Regulation of cellular Ca²⁺ by yeast vacuoles

The role of vacuolar Ca²⁺ transport systems in regulating cellular Ca²⁺ was investigated by measuring the vacuolar Ca²⁺ transport rate, the free energy available to drive vacuolar Ca²⁺ transport, the ability of the vacuole to buffer lumenal Ca²⁺, and the vacuolar Ca²⁺ efflux rate. The magnitude of the Ca²⁺ gradient generated by the vacuolar H⁺ gradient best supports a 1 Ca²⁺:2 H⁺ coupling ratio for the vacuolar Ca²⁺/H⁺ exchanger.
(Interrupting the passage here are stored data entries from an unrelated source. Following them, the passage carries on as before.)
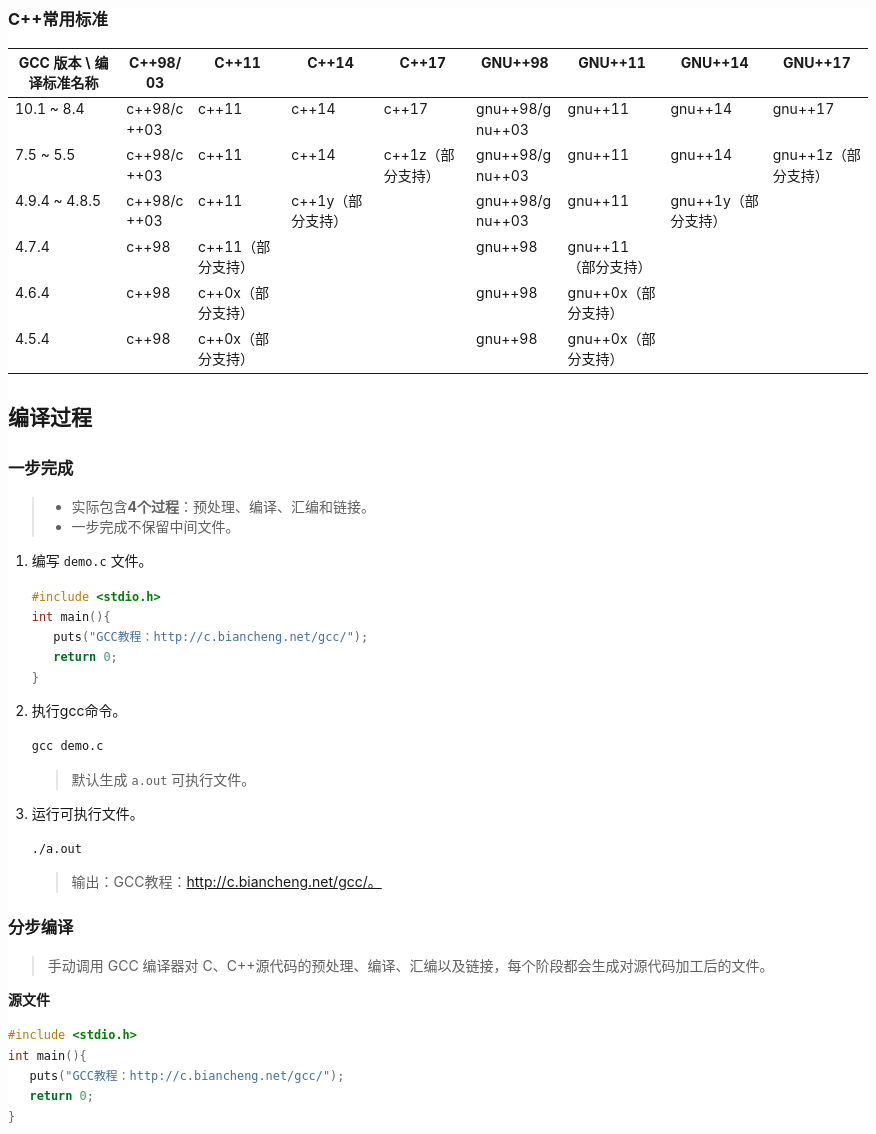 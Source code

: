 ### C++常用标准

| GCC 版本 \ 编译标准名称 | C++98/03    | C++11             | C++14             | C++17             | GNU++98         | GNU++11             | GNU++14             | GNU++17             |
| ----------------------- | ----------- | ----------------- | ----------------- | ----------------- | --------------- | ------------------- | ------------------- | ------------------- |
| 10.1 ~ 8.4              | c++98/c++03 | c++11             | c++14             | c++17             | gnu++98/gnu++03 | gnu++11             | gnu++14             | gnu++17             |
| 7.5 ~ 5.5               | c++98/c++03 | c++11             | c++14             | c++1z（部分支持） | gnu++98/gnu++03 | gnu++11             | gnu++14             | gnu++1z（部分支持） |
| 4.9.4 ~ 4.8.5           | c++98/c++03 | c++11             | c++1y（部分支持） |                   | gnu++98/gnu++03 | gnu++11             | gnu++1y（部分支持） |                     |
| 4.7.4                   | c++98       | c++11（部分支持） |                   |                   | gnu++98         | gnu++11（部分支持） |                     |                     |
| 4.6.4                   | c++98       | c++0x（部分支持） |                   |                   | gnu++98         | gnu++0x（部分支持） |                     |                     |
| 4.5.4                   | c++98       | c++0x（部分支持） |                   |                   | gnu++98         | gnu++0x（部分支持） |                     |                     |

## 编译过程

### 一步完成

> - 实际包含**4个过程**：预处理、编译、汇编和链接。
> - 一步完成不保留中间文件。

1. 编写 `demo.c` 文件。

   ```c
   #include <stdio.h>
   int main(){
      puts("GCC教程：http://c.biancheng.net/gcc/");
      return 0;
   }
   ```

2. 执行gcc命令。

   ```shell
   gcc demo.c
   ```

   > 默认生成 `a.out` 可执行文件。

3. 运行可执行文件。

   ```shell
   ./a.out
   ```

   > 输出：GCC教程：http://c.biancheng.net/gcc/。

### 分步编译

> 手动调用 GCC 编译器对 C、C++源代码的预处理、编译、汇编以及链接，每个阶段都会生成对源代码加工后的文件。

**源文件**

```c
#include <stdio.h>
int main(){
   puts("GCC教程：http://c.biancheng.net/gcc/");
   return 0;
}
```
This coupling ratio along with a cytosolic Ca²⁺ concentration of 125 nM would give a vacuolar free Ca²⁺ concentration of ≃30 μM. The total vacuolar Ca²⁺ concentration is ≃2 mM due to Ca²⁺ binding to vacuolar polyphosphate. The Ca²⁺ efflux rate from the vacuole is less than the growth rate indicating that the steady-state Ca²⁺ loading level of the vacuole is dependent mainly on the Ca²⁺ transport rate and the rate that vacuolar Ca²⁺ is diluted by growth. Based on the kinetic parameters of vacuolar Ca²⁺ accumulation in vitro, the maximum rate of Ca²⁺ accumulation in vivo is expected to be ≃0.2 nmol of Ca²⁺ min^-1 mg protein^-1, a rate that is similar to the cellular Ca²⁺ accumulation rate. The cytosolic Ca²⁺ concentration increases from 0.1 μM to 1-2 UM as the extracellular Ca²⁺ concentration is raised from 0.3 mM to 50 mM. The rise in cytosolic Ca²⁺ concentration increases cellular Ca²⁺ from 10 to 300 nmol Ca²⁺/mg by increasing the rate of vacuolar Ca²⁺ accumulation but does not significantly alter the cellular growth rate.